Thank God that's over then. The fans had expected a feast, but the The Super Eights provided an over-cooked fifteen-dollar Sunday roast in a dank empty corner of a sprawling buffet hall with ample parking under the motorway bypass. Later, amidst the gravity of cricket post-mortems and historical anecdote, few of the talking points from this marathon event will involve name players doing special things with bat or ball. We've been daily shaking ourselves out of the scratcher before the sparrows even begin to fart, rubbing our eyes, turning on the box, reading the score, more eye-rubbing, yet another drubbing.

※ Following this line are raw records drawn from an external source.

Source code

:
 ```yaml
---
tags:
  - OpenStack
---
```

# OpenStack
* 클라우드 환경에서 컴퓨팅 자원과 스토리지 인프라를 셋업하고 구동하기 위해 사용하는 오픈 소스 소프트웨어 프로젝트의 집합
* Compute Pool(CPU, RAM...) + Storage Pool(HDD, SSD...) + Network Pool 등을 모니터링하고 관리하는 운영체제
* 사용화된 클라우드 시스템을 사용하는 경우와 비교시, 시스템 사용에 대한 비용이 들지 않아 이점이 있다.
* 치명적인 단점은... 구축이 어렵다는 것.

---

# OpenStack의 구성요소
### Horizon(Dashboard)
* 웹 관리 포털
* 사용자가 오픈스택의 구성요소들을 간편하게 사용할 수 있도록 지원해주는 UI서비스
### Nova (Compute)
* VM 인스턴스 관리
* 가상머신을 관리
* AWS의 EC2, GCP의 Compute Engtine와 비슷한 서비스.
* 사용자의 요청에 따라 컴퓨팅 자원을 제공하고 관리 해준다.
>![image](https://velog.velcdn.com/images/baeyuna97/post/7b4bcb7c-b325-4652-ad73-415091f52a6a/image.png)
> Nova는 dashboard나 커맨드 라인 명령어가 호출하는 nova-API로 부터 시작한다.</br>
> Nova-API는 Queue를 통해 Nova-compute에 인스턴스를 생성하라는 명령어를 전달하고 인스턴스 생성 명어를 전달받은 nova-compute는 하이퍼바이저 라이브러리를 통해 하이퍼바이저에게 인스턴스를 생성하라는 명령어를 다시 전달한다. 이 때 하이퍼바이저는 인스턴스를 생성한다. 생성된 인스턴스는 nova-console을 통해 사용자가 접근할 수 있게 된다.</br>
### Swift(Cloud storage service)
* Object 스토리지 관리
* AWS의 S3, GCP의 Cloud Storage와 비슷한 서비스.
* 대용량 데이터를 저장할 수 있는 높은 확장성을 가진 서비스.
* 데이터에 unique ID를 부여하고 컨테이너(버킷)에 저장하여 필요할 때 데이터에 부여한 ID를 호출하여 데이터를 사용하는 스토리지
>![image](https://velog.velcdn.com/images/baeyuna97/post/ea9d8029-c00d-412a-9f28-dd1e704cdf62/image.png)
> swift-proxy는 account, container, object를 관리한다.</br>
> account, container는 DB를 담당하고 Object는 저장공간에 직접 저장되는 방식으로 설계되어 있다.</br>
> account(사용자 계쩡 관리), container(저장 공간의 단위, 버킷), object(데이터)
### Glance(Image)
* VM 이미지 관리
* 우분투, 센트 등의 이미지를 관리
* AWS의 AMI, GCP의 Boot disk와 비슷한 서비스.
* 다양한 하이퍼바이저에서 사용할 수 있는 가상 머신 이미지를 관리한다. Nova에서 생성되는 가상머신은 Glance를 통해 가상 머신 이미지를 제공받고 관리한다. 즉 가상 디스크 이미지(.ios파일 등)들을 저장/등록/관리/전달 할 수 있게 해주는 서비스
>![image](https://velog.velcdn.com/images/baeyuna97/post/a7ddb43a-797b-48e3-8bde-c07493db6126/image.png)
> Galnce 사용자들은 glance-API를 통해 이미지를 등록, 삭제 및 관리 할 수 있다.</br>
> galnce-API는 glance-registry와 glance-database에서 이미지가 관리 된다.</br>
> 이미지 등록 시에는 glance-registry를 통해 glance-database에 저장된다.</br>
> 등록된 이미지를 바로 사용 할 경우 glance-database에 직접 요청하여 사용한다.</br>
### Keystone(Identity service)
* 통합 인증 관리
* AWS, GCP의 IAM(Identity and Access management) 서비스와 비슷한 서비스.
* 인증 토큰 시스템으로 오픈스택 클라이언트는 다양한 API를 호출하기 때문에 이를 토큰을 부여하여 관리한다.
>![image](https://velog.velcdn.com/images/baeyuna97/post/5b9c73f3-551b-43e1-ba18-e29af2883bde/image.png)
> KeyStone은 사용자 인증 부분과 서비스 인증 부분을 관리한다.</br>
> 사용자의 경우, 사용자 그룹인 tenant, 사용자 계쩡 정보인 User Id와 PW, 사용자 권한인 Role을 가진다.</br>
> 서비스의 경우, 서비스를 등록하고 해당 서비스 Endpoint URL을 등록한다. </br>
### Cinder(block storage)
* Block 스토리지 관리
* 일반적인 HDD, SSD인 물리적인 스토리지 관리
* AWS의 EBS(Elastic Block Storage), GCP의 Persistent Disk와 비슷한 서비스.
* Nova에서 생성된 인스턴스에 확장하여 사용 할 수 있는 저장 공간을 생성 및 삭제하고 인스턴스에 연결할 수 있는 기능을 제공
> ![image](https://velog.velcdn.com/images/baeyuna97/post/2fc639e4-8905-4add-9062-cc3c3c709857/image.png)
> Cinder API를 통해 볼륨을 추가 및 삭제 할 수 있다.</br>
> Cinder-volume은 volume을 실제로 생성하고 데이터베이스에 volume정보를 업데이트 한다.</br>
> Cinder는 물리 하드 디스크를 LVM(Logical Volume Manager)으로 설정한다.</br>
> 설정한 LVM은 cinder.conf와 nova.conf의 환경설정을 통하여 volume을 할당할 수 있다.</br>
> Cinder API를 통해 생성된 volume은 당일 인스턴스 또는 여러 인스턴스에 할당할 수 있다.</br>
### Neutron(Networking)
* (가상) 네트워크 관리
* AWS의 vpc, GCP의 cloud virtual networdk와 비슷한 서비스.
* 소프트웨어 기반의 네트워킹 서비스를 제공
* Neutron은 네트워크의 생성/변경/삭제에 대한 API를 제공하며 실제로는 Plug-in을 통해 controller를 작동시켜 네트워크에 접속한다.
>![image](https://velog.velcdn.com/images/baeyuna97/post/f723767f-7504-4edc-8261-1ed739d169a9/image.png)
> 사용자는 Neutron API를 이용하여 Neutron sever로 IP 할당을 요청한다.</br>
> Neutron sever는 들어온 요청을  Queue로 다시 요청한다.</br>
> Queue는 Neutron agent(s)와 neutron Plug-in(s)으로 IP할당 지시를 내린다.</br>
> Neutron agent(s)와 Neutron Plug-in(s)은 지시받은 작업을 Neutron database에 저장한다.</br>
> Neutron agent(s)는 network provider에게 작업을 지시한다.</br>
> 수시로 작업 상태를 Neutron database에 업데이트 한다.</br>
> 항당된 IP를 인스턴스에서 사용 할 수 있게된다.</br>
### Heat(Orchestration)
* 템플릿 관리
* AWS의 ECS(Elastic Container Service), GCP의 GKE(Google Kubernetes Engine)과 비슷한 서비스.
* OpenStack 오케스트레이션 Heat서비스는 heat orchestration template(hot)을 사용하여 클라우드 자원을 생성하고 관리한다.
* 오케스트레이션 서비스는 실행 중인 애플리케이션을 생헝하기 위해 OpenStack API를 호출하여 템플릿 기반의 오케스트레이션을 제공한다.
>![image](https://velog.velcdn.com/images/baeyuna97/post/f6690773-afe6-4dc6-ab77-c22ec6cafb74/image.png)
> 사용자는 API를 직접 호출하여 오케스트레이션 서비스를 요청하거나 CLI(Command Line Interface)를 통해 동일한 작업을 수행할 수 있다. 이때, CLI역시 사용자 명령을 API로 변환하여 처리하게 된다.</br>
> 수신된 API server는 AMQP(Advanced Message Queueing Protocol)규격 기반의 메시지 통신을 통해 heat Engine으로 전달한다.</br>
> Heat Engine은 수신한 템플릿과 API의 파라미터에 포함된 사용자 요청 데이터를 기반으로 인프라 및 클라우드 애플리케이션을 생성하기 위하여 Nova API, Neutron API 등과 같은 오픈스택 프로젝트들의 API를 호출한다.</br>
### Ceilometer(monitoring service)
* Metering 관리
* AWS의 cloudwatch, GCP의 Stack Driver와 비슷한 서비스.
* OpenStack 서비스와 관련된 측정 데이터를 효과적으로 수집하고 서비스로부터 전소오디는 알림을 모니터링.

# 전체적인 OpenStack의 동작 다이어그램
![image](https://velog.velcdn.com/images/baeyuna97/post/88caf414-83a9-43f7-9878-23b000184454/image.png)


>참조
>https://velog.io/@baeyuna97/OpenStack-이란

But hold the phone – there was a really good game yesterday. The stars came out to shine, with the bat at least, as two average teams defiantly slugged and strutted their way out of world cup irrelevance. Top job Pietersen, Vaughan, Gayle, Chanderpaul. Paul 'Dick' Nixon showed again his cleverness. Marlon Samuels batted brilliantly after sawing off his captain, which was all kind of appropriate. Sir Brian Lara has oozed artistry for so many years, but when he fails in a one-dayer his team tend to follow, and they've bottled it often in recent times. Wearing maroon, they may be better off without him.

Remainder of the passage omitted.